With Liberty’s move to the ASUN, the highest profile sport it affects is the men’s basketball program. Coming off a Big South Tournament buzzer-beater loss in the championship game and two straight 20 win seasons, Coach McKay’s team is one that is ready to compete for a conference championship. The road to that championship is now much different than it would have been had the Flames remained in the Big South.
The most well known men’s basketball team in the league is Florida Gulf Coast or Dunk City as they became known for during their sweet 16 run in 2013. Since that run, the Eagles have advanced to the postseason each of the past 6 seasons including 3 NCAA Tournament appearances and 2 trips to the NIT. They own a 3-3 all-time record in the Big Dance.

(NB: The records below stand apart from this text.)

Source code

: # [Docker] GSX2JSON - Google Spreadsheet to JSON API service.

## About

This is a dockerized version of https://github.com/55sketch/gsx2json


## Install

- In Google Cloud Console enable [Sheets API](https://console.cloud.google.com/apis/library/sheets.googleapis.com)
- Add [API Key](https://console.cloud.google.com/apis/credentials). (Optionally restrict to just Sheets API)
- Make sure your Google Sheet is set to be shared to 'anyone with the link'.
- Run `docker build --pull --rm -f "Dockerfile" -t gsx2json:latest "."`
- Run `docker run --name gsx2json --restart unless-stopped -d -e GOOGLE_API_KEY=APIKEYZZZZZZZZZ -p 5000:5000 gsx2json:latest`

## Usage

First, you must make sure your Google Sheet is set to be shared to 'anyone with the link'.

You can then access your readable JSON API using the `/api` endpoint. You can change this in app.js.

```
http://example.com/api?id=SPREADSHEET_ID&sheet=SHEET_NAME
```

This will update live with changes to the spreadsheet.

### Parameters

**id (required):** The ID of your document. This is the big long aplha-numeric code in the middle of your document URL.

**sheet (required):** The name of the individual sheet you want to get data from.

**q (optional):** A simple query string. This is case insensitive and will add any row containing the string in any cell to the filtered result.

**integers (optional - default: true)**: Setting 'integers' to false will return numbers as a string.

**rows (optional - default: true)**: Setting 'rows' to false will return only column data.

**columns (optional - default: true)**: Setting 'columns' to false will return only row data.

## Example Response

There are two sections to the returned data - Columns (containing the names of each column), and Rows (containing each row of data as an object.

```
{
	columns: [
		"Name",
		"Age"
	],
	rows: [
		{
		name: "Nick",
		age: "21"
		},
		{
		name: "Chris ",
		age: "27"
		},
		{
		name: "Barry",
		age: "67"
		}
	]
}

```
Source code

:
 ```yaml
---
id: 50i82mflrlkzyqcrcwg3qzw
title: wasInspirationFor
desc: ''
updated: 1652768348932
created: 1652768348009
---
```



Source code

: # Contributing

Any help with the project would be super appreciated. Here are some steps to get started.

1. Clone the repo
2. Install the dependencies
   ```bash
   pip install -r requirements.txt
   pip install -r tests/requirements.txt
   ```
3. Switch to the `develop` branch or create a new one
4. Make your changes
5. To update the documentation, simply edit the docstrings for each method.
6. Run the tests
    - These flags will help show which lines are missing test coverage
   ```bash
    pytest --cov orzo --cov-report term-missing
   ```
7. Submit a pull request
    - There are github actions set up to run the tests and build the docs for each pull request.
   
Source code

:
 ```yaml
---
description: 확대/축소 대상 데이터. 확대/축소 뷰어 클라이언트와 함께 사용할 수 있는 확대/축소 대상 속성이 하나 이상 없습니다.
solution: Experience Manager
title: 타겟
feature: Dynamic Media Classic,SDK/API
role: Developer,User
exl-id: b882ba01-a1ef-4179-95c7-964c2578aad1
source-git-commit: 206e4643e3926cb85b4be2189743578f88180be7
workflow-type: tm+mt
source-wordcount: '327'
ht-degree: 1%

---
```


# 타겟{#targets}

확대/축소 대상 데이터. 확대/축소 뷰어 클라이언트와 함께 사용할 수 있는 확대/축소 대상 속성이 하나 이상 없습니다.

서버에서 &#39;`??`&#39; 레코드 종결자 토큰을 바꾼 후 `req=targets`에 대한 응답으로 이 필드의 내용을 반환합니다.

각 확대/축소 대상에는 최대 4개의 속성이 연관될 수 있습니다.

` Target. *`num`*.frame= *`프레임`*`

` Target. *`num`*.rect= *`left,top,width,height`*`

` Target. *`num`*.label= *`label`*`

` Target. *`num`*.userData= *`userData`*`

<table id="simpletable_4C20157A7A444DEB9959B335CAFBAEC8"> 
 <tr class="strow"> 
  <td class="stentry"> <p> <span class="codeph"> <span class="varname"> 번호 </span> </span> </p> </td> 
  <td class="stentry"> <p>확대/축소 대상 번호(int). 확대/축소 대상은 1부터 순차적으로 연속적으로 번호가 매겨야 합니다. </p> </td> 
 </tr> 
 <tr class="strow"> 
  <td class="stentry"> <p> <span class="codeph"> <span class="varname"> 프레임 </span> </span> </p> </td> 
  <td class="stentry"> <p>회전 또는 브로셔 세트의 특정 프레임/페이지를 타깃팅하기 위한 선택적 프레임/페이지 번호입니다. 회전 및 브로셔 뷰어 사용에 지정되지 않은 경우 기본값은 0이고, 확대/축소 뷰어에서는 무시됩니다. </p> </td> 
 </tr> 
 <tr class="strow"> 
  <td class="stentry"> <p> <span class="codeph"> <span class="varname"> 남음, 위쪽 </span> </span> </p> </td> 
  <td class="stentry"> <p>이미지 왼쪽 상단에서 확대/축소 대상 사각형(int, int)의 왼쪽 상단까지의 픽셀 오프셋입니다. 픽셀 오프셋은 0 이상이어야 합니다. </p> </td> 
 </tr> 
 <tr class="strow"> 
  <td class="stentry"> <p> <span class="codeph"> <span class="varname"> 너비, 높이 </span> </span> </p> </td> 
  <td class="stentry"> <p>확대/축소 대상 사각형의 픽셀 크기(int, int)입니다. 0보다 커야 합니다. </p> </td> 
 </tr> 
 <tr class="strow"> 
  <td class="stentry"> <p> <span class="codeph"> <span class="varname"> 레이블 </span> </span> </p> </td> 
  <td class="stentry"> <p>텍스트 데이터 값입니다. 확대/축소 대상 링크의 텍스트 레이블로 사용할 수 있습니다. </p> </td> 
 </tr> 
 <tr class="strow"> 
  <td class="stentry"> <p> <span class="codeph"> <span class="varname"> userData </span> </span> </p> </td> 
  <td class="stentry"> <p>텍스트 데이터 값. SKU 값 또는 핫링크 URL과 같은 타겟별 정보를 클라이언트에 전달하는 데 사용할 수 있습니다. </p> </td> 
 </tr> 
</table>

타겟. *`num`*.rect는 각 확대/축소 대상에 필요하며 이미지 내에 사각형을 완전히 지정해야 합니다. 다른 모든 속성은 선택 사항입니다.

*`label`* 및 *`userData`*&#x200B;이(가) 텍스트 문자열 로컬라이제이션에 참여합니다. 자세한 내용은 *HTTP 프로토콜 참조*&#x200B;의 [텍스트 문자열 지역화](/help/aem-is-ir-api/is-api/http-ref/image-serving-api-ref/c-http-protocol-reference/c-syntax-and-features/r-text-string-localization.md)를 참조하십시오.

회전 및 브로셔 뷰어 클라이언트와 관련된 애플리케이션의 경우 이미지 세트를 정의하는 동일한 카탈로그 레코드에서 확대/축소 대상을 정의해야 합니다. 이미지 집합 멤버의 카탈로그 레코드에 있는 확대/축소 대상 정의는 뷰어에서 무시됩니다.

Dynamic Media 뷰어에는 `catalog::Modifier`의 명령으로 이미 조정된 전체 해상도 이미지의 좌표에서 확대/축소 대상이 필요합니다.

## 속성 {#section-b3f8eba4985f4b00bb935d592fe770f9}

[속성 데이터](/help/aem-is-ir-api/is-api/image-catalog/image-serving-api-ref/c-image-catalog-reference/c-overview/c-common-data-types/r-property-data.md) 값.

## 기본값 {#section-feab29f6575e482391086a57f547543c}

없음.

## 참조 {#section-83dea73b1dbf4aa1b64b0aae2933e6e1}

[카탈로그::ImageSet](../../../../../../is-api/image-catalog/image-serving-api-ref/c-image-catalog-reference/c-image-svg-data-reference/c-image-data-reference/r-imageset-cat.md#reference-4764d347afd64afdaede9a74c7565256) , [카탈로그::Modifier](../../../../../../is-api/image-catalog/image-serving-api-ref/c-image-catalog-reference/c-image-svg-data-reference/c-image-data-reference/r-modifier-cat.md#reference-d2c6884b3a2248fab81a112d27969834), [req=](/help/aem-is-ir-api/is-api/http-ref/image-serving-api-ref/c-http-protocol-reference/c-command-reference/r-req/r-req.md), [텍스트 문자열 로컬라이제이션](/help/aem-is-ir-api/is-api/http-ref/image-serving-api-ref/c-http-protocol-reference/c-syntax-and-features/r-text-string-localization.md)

The Eagles are on their 3rd head coach during that time as Andy Enfield left to become head coach at USC and Joe Dooley just accepted the East Carolina job. Long-time assistant Michael Fly was named head coach earlier this year.
2018-19 will be a bit of a rebuild for Coach Fly and the Eagles as they have to replace their top 3 and 5 of their top 6 scorers. After transferring from Marquette, Haanif Cheatham becomes eligible in December. He averaged 11.8 points per game as a freshman and started 63 of 70 games he appeared in at Marquette. Former 4-star recruit and UNLV transfer Troy Baxter, Jr. will also be eligible in 2018-19. He averaged 4.3 points and 2.3 rebounds as a freshman for the Runnin’ Rebels.
The defending champ, Lipscomb, brings just about everything back from a squad that finished 23-10 and lost to UNC in the first round of the 2018 NCAA Tournament. They will enter the season as the conference favorite behind 5th year head coach Casey Alexander. Alexander has built the Bisons into a winning program that has won 20 or more games each of the past two seasons. Led by 2018 first-team all-ASUN selections Garrison Mathews and Rob Marberry, Lipscomb will attempt to repeat as conference tournament champs.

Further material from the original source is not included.